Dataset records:
....................
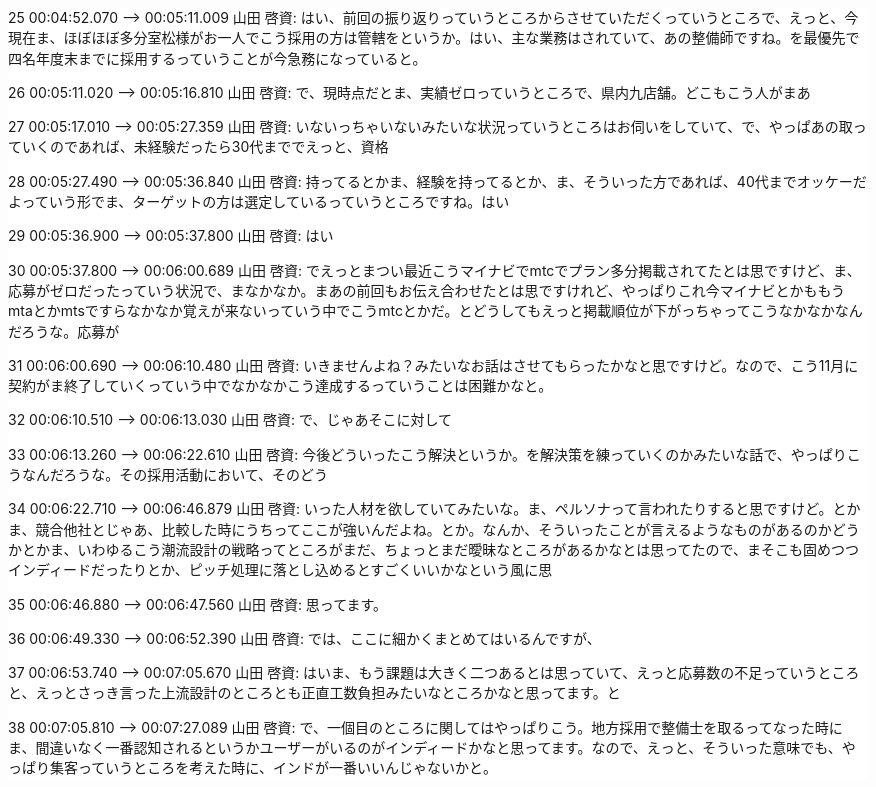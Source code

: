 25
00:04:52.070 --> 00:05:11.009
山田 啓資: はい、前回の振り返りっていうところからさせていただくっていうところで、えっと、今現在ま、ほぼほぼ多分室松様がお一人でこう採用の方は管轄をというか。はい、主な業務はされていて、あの整備師ですね。を最優先で四名年度末までに採用するっていうことが今急務になっていると。

26
00:05:11.020 --> 00:05:16.810
山田 啓資: で、現時点だとま、実績ゼロっていうところで、県内九店舗。どこもこう人がまあ

27
00:05:17.010 --> 00:05:27.359
山田 啓資: いないっちゃいないみたいな状況っていうところはお伺いをしていて、で、やっぱあの取っていくのであれば、未経験だったら30代まででえっと、資格

28
00:05:27.490 --> 00:05:36.840
山田 啓資: 持ってるとかま、経験を持ってるとか、ま、そういった方であれば、40代までオッケーだよっていう形でま、ターゲットの方は選定しているっていうところですね。はい

29
00:05:36.900 --> 00:05:37.800
山田 啓資: はい

30
00:05:37.800 --> 00:06:00.689
山田 啓資: でえっとまつい最近こうマイナビでmtcでプラン多分掲載されてたとは思ですけど、ま、応募がゼロだったっていう状況で、まなかなか。まあの前回もお伝え合わせたとは思ですけれど、やっぱりこれ今マイナビとかももうmtaとかmtsですらなかなか覚えが来ないっていう中でこうmtcとかだ。とどうしてもえっと掲載順位が下がっちゃってこうなかなかなんだろうな。応募が

31
00:06:00.690 --> 00:06:10.480
山田 啓資: いきませんよね？みたいなお話はさせてもらったかなと思ですけど。なので、こう11月に契約がま終了していくっていう中でなかなかこう達成するっていうことは困難かなと。

32
00:06:10.510 --> 00:06:13.030
山田 啓資: で、じゃあそこに対して

33
00:06:13.260 --> 00:06:22.610
山田 啓資: 今後どういったこう解決というか。を解決策を練っていくのかみたいな話で、やっぱりこうなんだろうな。その採用活動において、そのどう

34
00:06:22.710 --> 00:06:46.879
山田 啓資: いった人材を欲していてみたいな。ま、ペルソナって言われたりすると思ですけど。とかま、競合他社とじゃあ、比較した時にうちってここが強いんだよね。とか。なんか、そういったことが言えるようなものがあるのかどうかとかま、いわゆるこう潮流設計の戦略ってところがまだ、ちょっとまだ曖昧なところがあるかなとは思ってたので、まそこも固めつつインディードだったりとか、ピッチ処理に落とし込めるとすごくいいかなという風に思

35
00:06:46.880 --> 00:06:47.560
山田 啓資: 思ってます。

36
00:06:49.330 --> 00:06:52.390
山田 啓資: では、ここに細かくまとめてはいるんですが、

37
00:06:53.740 --> 00:07:05.670
山田 啓資: はいま、もう課題は大きく二つあるとは思っていて、えっと応募数の不足っていうところと、えっとさっき言った上流設計のところとも正直工数負担みたいなところかなと思ってます。と

38
00:07:05.810 --> 00:07:27.089
山田 啓資: で、一個目のところに関してはやっぱりこう。地方採用で整備士を取るってなった時にま、間違いなく一番認知されるというかユーザーがいるのがインディードかなと思ってます。なので、えっと、そういった意味でも、やっぱり集客っていうところを考えた時に、インドが一番いいんじゃないかと。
....................
TASK OBJECTIVE: Leave the pictures aside and output each entry exactly as it stands.

EXERCISE SOLUTION:
Source code

: 25
00:04:52.070 --> 00:05:11.009
山田 啓資: はい、前回の振り返りっていうところからさせていただくっていうところで、えっと、今現在ま、ほぼほぼ多分室松様がお一人でこう採用の方は管轄をというか。はい、主な業務はされていて、あの整備師ですね。を最優先で四名年度末までに採用するっていうことが今急務になっていると。

26
00:05:11.020 --> 00:05:16.810
山田 啓資: で、現時点だとま、実績ゼロっていうところで、県内九店舗。どこもこう人がまあ

27
00:05:17.010 --> 00:05:27.359
山田 啓資: いないっちゃいないみたいな状況っていうところはお伺いをしていて、で、やっぱあの取っていくのであれば、未経験だったら30代まででえっと、資格

28
00:05:27.490 --> 00:05:36.840
山田 啓資: 持ってるとかま、経験を持ってるとか、ま、そういった方であれば、40代までオッケーだよっていう形でま、ターゲットの方は選定しているっていうところですね。はい

29
00:05:36.900 --> 00:05:37.800
山田 啓資: はい

30
00:05:37.800 --> 00:06:00.689
山田 啓資: でえっとまつい最近こうマイナビでmtcでプラン多分掲載されてたとは思ですけど、ま、応募がゼロだったっていう状況で、まなかなか。まあの前回もお伝え合わせたとは思ですけれど、やっぱりこれ今マイナビとかももうmtaとかmtsですらなかなか覚えが来ないっていう中でこうmtcとかだ。とどうしてもえっと掲載順位が下がっちゃってこうなかなかなんだろうな。応募が

31
00:06:00.690 --> 00:06:10.480
山田 啓資: いきませんよね？みたいなお話はさせてもらったかなと思ですけど。なので、こう11月に契約がま終了していくっていう中でなかなかこう達成するっていうことは困難かなと。

32
00:06:10.510 --> 00:06:13.030
山田 啓資: で、じゃあそこに対して

33
00:06:13.260 --> 00:06:22.610
山田 啓資: 今後どういったこう解決というか。を解決策を練っていくのかみたいな話で、やっぱりこうなんだろうな。その採用活動において、そのどう

34
00:06:22.710 --> 00:06:46.879
山田 啓資: いった人材を欲していてみたいな。ま、ペルソナって言われたりすると思ですけど。とかま、競合他社とじゃあ、比較した時にうちってここが強いんだよね。とか。なんか、そういったことが言えるようなものがあるのかどうかとかま、いわゆるこう潮流設計の戦略ってところがまだ、ちょっとまだ曖昧なところがあるかなとは思ってたので、まそこも固めつつインディードだったりとか、ピッチ処理に落とし込めるとすごくいいかなという風に思

35
00:06:46.880 --> 00:06:47.560
山田 啓資: 思ってます。

36
00:06:49.330 --> 00:06:52.390
山田 啓資: では、ここに細かくまとめてはいるんですが、

37
00:06:53.740 --> 00:07:05.670
山田 啓資: はいま、もう課題は大きく二つあるとは思っていて、えっと応募数の不足っていうところと、えっとさっき言った上流設計のところとも正直工数負担みたいなところかなと思ってます。と

38
00:07:05.810 --> 00:07:27.089
山田 啓資: で、一個目のところに関してはやっぱりこう。地方採用で整備士を取るってなった時にま、間違いなく一番認知されるというかユーザーがいるのがインディードかなと思ってます。なので、えっと、そういった意味でも、やっぱり集客っていうところを考えた時に、インドが一番いいんじゃないかと。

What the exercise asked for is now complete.